Corrosion engineers must address all of these areas to ensure the corrosion protection system is installed and functioning to meet the requirements of federal, state and local regulatory agencies as well as the company’s requisites and timelines.
Pipeline Coating
The coating is the first line of defense against pipeline corrosion, and most pipelines are coated. Selecting a coating system that is appropriate for the right-of-way (ROW) conditions is very important. Some coatings are petroleum-based and may not be suitable for soils with existing hydrocarbons.
Other coatings are pliable and are ideal for filling voids along the surface of the pipe, but they are not compatible with clay soils that exert stresses onto the coating. If the ROW environment is rocky, a thicker coating may be preferred. If the ROW requires horizontal directional drilling to install a pipeline underneath a river or other obstacle, a thick, abrasion-resistant overcoat may be selected.
Common coatings used for cross-country pipelines are fusion-bonded epoxy or two-part epoxy coatings with a standard layer that measures from 19- to 24-mils (482- to 610-µm) thick. Once a coating is selected, it is recommended that the pipe coating process is inspected at the mill. This helps to ensure the surface is properly prepared and the pipe is handled appropriately.
During pipeline installation, welded joints must be coated in the field. It is crucial to select a coating that is compatible with the mill coating and use in the field. Inspecting the application of the field coating at the pipeline joints is important as well.
This ensures that the appropriate surface preparation, pipe preheating (if necessary) and specified coating application is taking place.

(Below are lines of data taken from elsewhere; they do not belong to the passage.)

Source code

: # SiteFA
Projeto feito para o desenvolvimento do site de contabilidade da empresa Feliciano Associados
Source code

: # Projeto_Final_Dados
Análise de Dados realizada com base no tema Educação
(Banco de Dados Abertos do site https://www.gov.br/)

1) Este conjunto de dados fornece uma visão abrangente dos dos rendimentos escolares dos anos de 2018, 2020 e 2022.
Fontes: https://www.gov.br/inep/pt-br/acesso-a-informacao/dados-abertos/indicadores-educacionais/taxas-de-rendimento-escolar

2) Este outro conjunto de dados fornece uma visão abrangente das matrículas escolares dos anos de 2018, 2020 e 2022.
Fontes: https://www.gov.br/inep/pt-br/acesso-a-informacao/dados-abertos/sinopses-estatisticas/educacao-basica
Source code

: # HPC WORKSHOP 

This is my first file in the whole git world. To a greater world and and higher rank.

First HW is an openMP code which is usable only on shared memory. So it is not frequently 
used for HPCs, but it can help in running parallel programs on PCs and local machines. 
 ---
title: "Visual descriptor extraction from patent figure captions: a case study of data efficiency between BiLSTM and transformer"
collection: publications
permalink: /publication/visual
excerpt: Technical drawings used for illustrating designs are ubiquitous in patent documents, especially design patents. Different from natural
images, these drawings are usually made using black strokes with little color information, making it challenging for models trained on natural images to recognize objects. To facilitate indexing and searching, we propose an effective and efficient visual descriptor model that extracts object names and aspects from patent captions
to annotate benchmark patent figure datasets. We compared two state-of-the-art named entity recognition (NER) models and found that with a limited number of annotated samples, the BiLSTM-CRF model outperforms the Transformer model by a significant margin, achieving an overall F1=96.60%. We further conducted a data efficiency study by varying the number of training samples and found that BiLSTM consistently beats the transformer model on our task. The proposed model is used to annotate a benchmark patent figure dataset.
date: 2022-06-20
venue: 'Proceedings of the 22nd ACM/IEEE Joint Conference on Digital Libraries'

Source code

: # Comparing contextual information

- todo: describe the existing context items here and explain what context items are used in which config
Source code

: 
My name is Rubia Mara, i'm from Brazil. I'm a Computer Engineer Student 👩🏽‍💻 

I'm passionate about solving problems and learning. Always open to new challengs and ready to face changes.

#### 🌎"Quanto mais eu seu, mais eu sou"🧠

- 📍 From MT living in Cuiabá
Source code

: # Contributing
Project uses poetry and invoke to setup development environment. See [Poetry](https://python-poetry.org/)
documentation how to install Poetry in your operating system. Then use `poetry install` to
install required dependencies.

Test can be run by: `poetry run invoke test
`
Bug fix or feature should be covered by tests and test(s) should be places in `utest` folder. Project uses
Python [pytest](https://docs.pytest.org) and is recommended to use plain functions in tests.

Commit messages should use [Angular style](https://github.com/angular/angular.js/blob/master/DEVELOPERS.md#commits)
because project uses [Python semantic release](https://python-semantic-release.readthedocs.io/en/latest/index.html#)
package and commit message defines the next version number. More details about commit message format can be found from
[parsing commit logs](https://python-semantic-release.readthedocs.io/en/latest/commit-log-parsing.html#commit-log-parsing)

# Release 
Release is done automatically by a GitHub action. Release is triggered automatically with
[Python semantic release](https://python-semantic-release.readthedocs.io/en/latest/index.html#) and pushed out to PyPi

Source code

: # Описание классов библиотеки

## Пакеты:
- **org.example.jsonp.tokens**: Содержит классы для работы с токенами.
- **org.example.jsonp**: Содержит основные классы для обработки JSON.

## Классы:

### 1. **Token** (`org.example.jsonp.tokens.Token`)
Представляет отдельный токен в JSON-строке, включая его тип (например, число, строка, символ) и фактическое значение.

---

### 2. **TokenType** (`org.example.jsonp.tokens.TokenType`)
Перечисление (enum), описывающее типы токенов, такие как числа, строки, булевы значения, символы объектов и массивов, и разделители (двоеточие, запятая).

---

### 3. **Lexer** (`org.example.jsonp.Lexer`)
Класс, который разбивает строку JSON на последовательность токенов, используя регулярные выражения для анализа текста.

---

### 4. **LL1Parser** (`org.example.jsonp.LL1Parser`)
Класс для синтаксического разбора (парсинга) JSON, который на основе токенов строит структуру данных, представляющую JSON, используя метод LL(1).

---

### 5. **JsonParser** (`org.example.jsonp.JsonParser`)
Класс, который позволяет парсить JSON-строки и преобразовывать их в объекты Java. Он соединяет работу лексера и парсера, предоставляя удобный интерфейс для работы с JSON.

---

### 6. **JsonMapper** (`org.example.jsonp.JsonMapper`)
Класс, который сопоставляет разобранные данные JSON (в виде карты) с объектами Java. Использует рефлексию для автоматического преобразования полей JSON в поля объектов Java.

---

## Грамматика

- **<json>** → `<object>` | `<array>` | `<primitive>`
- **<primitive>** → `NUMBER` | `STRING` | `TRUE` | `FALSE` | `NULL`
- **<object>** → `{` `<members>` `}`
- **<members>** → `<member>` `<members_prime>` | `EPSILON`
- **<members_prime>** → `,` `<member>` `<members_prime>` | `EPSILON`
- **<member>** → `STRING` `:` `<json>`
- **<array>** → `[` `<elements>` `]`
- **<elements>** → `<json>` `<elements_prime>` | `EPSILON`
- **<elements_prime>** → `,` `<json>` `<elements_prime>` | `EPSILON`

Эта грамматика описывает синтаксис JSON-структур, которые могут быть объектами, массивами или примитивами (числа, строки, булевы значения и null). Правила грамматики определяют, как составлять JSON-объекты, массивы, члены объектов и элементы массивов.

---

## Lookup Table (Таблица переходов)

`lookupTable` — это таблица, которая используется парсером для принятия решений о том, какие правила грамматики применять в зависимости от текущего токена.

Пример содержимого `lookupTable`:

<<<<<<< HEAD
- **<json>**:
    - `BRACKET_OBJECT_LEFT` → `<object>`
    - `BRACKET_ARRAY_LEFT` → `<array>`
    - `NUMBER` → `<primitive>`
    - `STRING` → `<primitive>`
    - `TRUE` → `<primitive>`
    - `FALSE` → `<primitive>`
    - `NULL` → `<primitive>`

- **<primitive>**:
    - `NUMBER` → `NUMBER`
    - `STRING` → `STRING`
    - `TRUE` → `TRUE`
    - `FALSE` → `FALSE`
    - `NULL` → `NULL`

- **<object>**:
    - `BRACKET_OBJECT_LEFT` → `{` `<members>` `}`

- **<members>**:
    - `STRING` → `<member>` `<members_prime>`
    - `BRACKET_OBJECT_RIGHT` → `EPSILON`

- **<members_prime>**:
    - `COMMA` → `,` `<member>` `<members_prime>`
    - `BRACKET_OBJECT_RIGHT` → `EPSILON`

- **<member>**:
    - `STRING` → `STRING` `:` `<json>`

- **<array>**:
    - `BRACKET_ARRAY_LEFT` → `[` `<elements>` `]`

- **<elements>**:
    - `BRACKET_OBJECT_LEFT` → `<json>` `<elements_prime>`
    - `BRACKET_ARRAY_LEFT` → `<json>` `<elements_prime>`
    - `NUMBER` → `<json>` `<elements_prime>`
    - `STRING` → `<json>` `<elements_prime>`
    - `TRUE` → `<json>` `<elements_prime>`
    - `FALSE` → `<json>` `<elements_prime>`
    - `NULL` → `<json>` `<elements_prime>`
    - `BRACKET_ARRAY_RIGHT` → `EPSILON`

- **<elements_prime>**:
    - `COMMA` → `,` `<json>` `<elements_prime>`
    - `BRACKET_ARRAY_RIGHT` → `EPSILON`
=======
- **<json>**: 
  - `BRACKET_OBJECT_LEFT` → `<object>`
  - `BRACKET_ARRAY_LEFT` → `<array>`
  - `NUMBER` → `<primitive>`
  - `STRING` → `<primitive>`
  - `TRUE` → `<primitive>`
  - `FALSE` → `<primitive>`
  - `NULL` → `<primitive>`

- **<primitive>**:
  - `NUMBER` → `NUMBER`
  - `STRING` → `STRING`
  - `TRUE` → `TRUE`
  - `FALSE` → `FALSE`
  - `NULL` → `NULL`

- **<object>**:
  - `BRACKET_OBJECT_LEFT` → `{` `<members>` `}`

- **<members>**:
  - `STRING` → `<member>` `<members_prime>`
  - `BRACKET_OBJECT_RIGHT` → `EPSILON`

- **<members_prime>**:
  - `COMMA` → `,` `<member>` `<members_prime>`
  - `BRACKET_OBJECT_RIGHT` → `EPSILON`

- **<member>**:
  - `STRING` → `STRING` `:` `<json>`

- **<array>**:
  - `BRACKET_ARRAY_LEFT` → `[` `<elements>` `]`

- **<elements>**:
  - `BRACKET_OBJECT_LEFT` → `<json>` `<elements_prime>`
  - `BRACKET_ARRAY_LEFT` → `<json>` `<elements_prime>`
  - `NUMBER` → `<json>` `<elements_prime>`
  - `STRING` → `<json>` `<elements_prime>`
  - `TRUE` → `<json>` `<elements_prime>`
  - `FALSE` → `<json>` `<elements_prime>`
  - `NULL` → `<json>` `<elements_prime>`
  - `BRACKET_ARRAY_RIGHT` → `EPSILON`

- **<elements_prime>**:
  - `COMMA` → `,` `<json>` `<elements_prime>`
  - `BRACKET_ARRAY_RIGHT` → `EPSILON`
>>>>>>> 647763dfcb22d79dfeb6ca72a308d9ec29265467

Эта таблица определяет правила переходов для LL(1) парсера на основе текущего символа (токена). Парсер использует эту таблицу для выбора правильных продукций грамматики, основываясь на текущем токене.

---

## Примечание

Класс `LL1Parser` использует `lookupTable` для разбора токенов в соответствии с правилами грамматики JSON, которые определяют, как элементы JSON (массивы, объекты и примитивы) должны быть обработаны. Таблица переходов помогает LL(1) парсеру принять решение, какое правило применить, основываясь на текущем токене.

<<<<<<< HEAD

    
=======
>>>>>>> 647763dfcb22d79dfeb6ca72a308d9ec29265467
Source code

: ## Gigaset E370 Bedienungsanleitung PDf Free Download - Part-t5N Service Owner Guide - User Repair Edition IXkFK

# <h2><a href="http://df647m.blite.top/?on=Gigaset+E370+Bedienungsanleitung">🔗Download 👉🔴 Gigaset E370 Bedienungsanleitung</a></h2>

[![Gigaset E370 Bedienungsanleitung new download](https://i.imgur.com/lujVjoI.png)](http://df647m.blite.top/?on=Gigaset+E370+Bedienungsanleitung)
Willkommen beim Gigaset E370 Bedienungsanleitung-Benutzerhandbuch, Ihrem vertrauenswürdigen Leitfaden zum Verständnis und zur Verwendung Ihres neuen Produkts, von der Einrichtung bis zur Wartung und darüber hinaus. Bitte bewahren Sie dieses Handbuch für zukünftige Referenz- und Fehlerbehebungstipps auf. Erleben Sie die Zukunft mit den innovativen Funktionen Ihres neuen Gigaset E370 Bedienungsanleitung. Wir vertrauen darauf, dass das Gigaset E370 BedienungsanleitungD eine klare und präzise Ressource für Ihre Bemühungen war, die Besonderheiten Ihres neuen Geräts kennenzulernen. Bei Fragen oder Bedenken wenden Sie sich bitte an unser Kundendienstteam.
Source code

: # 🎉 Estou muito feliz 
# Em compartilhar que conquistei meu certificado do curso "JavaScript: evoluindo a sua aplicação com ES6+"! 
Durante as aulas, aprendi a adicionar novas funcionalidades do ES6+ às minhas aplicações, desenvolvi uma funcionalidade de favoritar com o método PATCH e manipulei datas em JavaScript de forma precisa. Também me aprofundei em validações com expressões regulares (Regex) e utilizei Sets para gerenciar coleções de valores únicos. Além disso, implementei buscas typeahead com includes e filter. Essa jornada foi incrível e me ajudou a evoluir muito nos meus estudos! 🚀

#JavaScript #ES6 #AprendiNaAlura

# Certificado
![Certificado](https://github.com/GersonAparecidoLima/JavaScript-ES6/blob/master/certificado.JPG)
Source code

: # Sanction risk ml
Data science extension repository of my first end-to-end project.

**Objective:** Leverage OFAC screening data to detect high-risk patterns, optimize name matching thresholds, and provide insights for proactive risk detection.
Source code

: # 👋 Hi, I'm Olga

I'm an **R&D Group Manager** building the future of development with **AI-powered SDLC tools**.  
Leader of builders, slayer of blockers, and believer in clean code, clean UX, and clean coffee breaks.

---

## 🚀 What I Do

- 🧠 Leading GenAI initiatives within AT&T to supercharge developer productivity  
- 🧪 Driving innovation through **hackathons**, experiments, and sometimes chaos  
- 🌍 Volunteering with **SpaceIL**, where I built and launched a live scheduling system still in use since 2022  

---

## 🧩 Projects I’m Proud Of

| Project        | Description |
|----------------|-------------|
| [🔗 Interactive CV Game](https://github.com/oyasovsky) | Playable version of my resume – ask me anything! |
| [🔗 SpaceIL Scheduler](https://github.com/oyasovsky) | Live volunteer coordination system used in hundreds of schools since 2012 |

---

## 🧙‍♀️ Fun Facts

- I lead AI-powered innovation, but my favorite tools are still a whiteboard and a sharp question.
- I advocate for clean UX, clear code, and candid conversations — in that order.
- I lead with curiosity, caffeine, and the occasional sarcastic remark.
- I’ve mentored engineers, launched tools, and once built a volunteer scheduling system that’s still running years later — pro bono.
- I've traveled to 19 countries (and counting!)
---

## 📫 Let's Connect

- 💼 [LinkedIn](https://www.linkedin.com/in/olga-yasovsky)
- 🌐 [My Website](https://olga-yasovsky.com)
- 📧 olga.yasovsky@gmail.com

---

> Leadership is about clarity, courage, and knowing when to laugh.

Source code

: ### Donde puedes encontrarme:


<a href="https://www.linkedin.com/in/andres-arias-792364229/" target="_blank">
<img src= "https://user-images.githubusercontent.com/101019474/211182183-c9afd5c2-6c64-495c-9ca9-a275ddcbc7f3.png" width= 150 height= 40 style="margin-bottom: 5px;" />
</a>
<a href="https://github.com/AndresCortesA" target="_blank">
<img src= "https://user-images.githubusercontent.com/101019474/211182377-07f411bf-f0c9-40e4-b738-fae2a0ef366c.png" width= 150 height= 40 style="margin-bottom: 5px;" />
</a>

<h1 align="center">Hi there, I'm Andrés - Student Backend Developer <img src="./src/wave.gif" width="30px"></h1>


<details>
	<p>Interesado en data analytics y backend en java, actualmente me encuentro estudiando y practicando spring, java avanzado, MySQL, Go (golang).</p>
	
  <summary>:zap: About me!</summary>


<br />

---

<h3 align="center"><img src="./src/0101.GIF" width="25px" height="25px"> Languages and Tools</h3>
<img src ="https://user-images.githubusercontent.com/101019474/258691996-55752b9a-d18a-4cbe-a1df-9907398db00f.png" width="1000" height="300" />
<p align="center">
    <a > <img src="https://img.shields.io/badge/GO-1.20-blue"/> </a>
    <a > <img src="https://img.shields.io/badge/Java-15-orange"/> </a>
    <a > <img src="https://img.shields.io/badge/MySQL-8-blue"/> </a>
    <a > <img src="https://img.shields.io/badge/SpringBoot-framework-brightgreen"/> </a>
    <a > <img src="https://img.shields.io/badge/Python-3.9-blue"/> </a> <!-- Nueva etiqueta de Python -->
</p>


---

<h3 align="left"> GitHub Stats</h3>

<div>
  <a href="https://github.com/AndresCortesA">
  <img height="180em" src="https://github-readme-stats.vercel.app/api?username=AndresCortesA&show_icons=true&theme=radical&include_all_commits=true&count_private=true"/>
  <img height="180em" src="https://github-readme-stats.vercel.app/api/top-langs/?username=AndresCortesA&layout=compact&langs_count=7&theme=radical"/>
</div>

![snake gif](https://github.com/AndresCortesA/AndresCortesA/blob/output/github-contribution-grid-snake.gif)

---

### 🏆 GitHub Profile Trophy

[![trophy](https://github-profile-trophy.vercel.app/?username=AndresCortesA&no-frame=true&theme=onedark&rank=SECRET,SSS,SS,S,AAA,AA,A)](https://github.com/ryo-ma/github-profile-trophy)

Additionally, the joint coating should be tested for holidays (i.e., coating flaws) and repaired if necessary.
Cathodic Protection
The CP system is the second line of defense for protecting the pipeline from corroding. Although most pipelines have an effective coating, the CP system is essential for protecting areas of the pipeline where the coating has a holiday or may be deteriorating. Since the demand put on the CP system is determined by the coating quality, the condition of the coating should be the best it can be when the pipe is installed.
Many factors are involved when designing the CP system for a new pipeline. Apart from the actual current calculations, environmental conditions along the ROW also must be addressed. Many new pipelines will cover a lot of terrain with varying soil types. Supplemental CP may be required in areas where the soil has high resistivity.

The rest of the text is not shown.